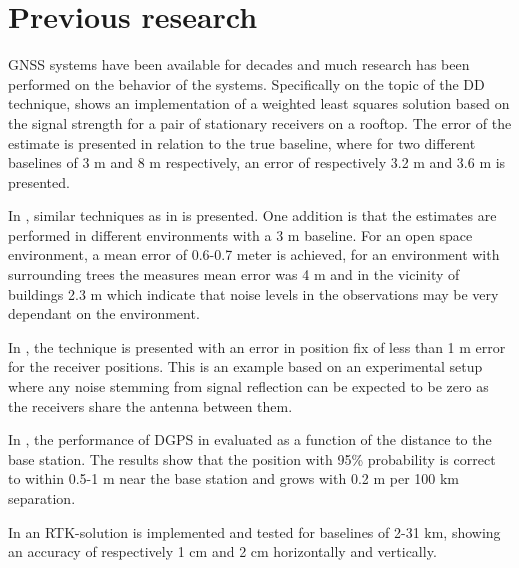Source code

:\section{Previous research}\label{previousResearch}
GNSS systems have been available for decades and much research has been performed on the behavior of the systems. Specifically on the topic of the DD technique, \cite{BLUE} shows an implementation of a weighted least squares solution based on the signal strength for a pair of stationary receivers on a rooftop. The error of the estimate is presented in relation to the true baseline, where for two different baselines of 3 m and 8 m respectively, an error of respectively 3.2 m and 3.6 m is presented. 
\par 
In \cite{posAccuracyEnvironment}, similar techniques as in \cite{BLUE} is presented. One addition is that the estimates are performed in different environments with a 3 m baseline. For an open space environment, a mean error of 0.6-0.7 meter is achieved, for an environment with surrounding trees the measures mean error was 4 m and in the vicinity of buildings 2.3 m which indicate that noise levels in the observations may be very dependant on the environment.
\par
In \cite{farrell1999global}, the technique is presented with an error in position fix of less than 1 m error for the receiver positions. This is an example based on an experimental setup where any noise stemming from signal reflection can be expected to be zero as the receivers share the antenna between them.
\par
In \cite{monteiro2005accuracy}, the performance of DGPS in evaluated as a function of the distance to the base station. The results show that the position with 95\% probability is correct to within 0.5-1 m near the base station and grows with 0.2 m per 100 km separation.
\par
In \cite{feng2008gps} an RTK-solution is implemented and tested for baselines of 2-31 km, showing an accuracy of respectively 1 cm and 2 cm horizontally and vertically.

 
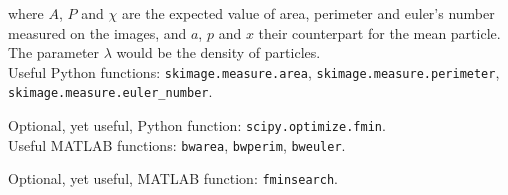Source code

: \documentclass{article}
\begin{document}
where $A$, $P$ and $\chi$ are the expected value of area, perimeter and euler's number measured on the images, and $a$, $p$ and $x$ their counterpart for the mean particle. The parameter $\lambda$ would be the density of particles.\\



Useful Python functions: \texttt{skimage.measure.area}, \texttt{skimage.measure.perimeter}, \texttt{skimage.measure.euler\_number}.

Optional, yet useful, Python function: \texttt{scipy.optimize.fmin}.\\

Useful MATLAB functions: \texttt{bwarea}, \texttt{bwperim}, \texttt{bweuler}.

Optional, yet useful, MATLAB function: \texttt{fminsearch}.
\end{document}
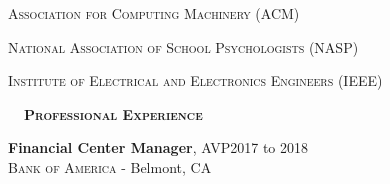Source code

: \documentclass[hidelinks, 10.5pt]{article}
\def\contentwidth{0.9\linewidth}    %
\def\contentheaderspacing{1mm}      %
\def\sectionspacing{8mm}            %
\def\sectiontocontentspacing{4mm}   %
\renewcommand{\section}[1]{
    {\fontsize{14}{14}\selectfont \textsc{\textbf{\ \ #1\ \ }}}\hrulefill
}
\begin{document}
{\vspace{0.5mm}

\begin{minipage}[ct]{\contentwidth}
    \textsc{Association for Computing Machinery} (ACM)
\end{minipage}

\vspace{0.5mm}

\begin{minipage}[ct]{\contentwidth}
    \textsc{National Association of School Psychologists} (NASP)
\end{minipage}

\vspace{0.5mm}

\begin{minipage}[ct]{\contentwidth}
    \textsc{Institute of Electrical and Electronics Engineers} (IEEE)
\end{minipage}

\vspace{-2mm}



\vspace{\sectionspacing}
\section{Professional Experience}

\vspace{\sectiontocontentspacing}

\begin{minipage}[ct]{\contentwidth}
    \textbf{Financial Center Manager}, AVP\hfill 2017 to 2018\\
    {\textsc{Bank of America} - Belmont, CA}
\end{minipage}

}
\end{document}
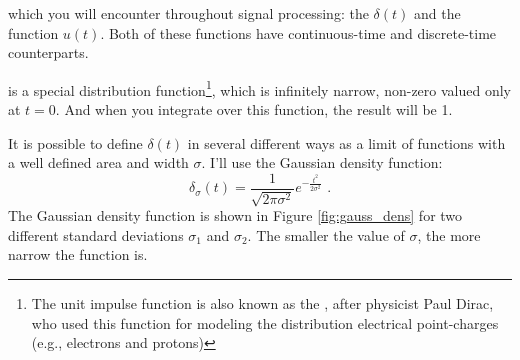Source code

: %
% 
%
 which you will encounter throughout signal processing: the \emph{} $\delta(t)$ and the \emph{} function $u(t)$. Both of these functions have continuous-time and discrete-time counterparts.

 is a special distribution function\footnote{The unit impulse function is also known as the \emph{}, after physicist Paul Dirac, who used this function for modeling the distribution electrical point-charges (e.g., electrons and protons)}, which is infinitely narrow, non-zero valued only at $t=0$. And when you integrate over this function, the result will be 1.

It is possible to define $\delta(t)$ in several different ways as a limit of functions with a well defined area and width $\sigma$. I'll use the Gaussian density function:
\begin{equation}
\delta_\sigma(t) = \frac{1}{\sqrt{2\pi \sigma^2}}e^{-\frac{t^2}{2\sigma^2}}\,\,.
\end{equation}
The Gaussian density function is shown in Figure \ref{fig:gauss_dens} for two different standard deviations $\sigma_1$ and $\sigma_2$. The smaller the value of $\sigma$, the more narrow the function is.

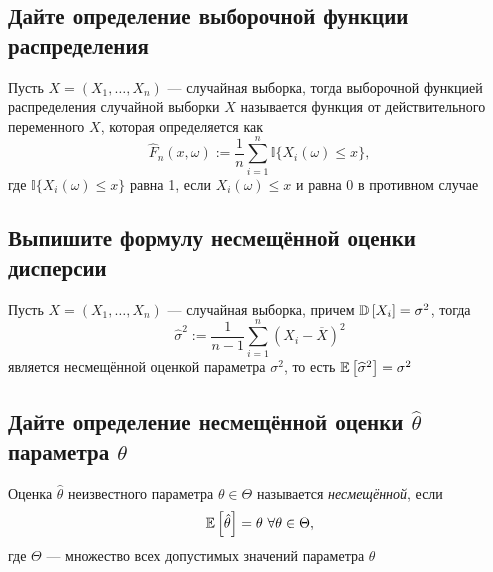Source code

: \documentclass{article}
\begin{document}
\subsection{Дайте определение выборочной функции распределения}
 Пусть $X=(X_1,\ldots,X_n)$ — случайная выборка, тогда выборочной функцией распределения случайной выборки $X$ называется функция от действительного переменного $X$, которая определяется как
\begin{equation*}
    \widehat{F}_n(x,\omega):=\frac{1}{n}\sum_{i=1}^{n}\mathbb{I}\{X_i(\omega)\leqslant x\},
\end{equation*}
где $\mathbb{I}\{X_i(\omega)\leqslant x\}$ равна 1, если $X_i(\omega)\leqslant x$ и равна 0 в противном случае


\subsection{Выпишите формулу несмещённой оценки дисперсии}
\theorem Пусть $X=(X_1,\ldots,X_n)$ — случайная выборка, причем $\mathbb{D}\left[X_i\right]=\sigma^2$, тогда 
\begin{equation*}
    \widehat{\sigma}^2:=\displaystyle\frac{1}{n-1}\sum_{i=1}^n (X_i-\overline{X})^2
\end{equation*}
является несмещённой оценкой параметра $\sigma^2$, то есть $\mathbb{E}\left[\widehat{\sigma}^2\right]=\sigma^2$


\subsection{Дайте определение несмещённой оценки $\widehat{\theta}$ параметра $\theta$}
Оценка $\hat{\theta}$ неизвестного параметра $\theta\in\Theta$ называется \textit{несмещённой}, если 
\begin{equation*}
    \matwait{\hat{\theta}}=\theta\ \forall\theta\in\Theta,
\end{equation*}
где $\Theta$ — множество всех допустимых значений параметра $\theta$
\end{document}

□ □ □ □

The problem:
A faithful copy of the data above is wanted, with every image left out.

Expected answer:
Source code

:\section{Previous research}\label{previousResearch}
GNSS systems have been available for decades and much research has been performed on the behavior of the systems. Specifically on the topic of the DD technique, \cite{BLUE} shows an implementation of a weighted least squares solution based on the signal strength for a pair of stationary receivers on a rooftop. The error of the estimate is presented in relation to the true baseline, where for two different baselines of 3 m and 8 m respectively, an error of respectively 3.2 m and 3.6 m is presented. 
\par 
In \cite{posAccuracyEnvironment}, similar techniques as in \cite{BLUE} is presented. One addition is that the estimates are performed in different environments with a 3 m baseline. For an open space environment, a mean error of 0.6-0.7 meter is achieved, for an environment with surrounding trees the measures mean error was 4 m and in the vicinity of buildings 2.3 m which indicate that noise levels in the observations may be very dependant on the environment.
\par
In \cite{farrell1999global}, the technique is presented with an error in position fix of less than 1 m error for the receiver positions. This is an example based on an experimental setup where any noise stemming from signal reflection can be expected to be zero as the receivers share the antenna between them.
\par
In \cite{monteiro2005accuracy}, the performance of DGPS in evaluated as a function of the distance to the base station. The results show that the position with 95\% probability is correct to within 0.5-1 m near the base station and grows with 0.2 m per 100 km separation.
\par
In \cite{feng2008gps} an RTK-solution is implemented and tested for baselines of 2-31 km, showing an accuracy of respectively 1 cm and 2 cm horizontally and vertically.

 
Source code

: \documentclass{article}
\begin{document}
where $A$, $P$ and $\chi$ are the expected value of area, perimeter and euler's number measured on the images, and $a$, $p$ and $x$ their counterpart for the mean particle. The parameter $\lambda$ would be the density of particles.\\



Useful Python functions: \texttt{skimage.measure.area}, \texttt{skimage.measure.perimeter}, \texttt{skimage.measure.euler\_number}.

Optional, yet useful, Python function: \texttt{scipy.optimize.fmin}.\\

Useful MATLAB functions: \texttt{bwarea}, \texttt{bwperim}, \texttt{bweuler}.

Optional, yet useful, MATLAB function: \texttt{fminsearch}.
\end{document}
Source code

: \documentclass[hidelinks, 10.5pt]{article}
\def\contentwidth{0.9\linewidth}    %
\def\contentheaderspacing{1mm}      %
\def\sectionspacing{8mm}            %
\def\sectiontocontentspacing{4mm}   %
\renewcommand{\section}[1]{
    {\fontsize{14}{14}\selectfont \textsc{\textbf{\ \ #1\ \ }}}\hrulefill
}
\begin{document}
{\vspace{0.5mm}

\begin{minipage}[ct]{\contentwidth}
    \textsc{Association for Computing Machinery} (ACM)
\end{minipage}

\vspace{0.5mm}

\begin{minipage}[ct]{\contentwidth}
    \textsc{National Association of School Psychologists} (NASP)
\end{minipage}

\vspace{0.5mm}

\begin{minipage}[ct]{\contentwidth}
    \textsc{Institute of Electrical and Electronics Engineers} (IEEE)
\end{minipage}

\vspace{-2mm}



\vspace{\sectionspacing}
\section{Professional Experience}

\vspace{\sectiontocontentspacing}

\begin{minipage}[ct]{\contentwidth}
    \textbf{Financial Center Manager}, AVP\hfill 2017 to 2018\\
    {\textsc{Bank of America} - Belmont, CA}
\end{minipage}

}
\end{document}
Source code

: %
% 
%
 which you will encounter throughout signal processing: the \emph{} $\delta(t)$ and the \emph{} function $u(t)$. Both of these functions have continuous-time and discrete-time counterparts.

 is a special distribution function\footnote{The unit impulse function is also known as the \emph{}, after physicist Paul Dirac, who used this function for modeling the distribution electrical point-charges (e.g., electrons and protons)}, which is infinitely narrow, non-zero valued only at $t=0$. And when you integrate over this function, the result will be 1.

It is possible to define $\delta(t)$ in several different ways as a limit of functions with a well defined area and width $\sigma$. I'll use the Gaussian density function:
\begin{equation}
\delta_\sigma(t) = \frac{1}{\sqrt{2\pi \sigma^2}}e^{-\frac{t^2}{2\sigma^2}}\,\,.
\end{equation}
The Gaussian density function is shown in Figure \ref{fig:gauss_dens} for two different standard deviations $\sigma_1$ and $\sigma_2$. The smaller the value of $\sigma$, the more narrow the function is.

Source code

: \documentclass{article}
\begin{document}
\subsection{Дайте определение выборочной функции распределения}
 Пусть $X=(X_1,\ldots,X_n)$ — случайная выборка, тогда выборочной функцией распределения случайной выборки $X$ называется функция от действительного переменного $X$, которая определяется как
\begin{equation*}
    \widehat{F}_n(x,\omega):=\frac{1}{n}\sum_{i=1}^{n}\mathbb{I}\{X_i(\omega)\leqslant x\},
\end{equation*}
где $\mathbb{I}\{X_i(\omega)\leqslant x\}$ равна 1, если $X_i(\omega)\leqslant x$ и равна 0 в противном случае


\subsection{Выпишите формулу несмещённой оценки дисперсии}
\theorem Пусть $X=(X_1,\ldots,X_n)$ — случайная выборка, причем $\mathbb{D}\left[X_i\right]=\sigma^2$, тогда 
\begin{equation*}
    \widehat{\sigma}^2:=\displaystyle\frac{1}{n-1}\sum_{i=1}^n (X_i-\overline{X})^2
\end{equation*}
является несмещённой оценкой параметра $\sigma^2$, то есть $\mathbb{E}\left[\widehat{\sigma}^2\right]=\sigma^2$


\subsection{Дайте определение несмещённой оценки $\widehat{\theta}$ параметра $\theta$}
Оценка $\hat{\theta}$ неизвестного параметра $\theta\in\Theta$ называется \textit{несмещённой}, если 
\begin{equation*}
    \matwait{\hat{\theta}}=\theta\ \forall\theta\in\Theta,
\end{equation*}
где $\Theta$ — множество всех допустимых значений параметра $\theta$
\end{document}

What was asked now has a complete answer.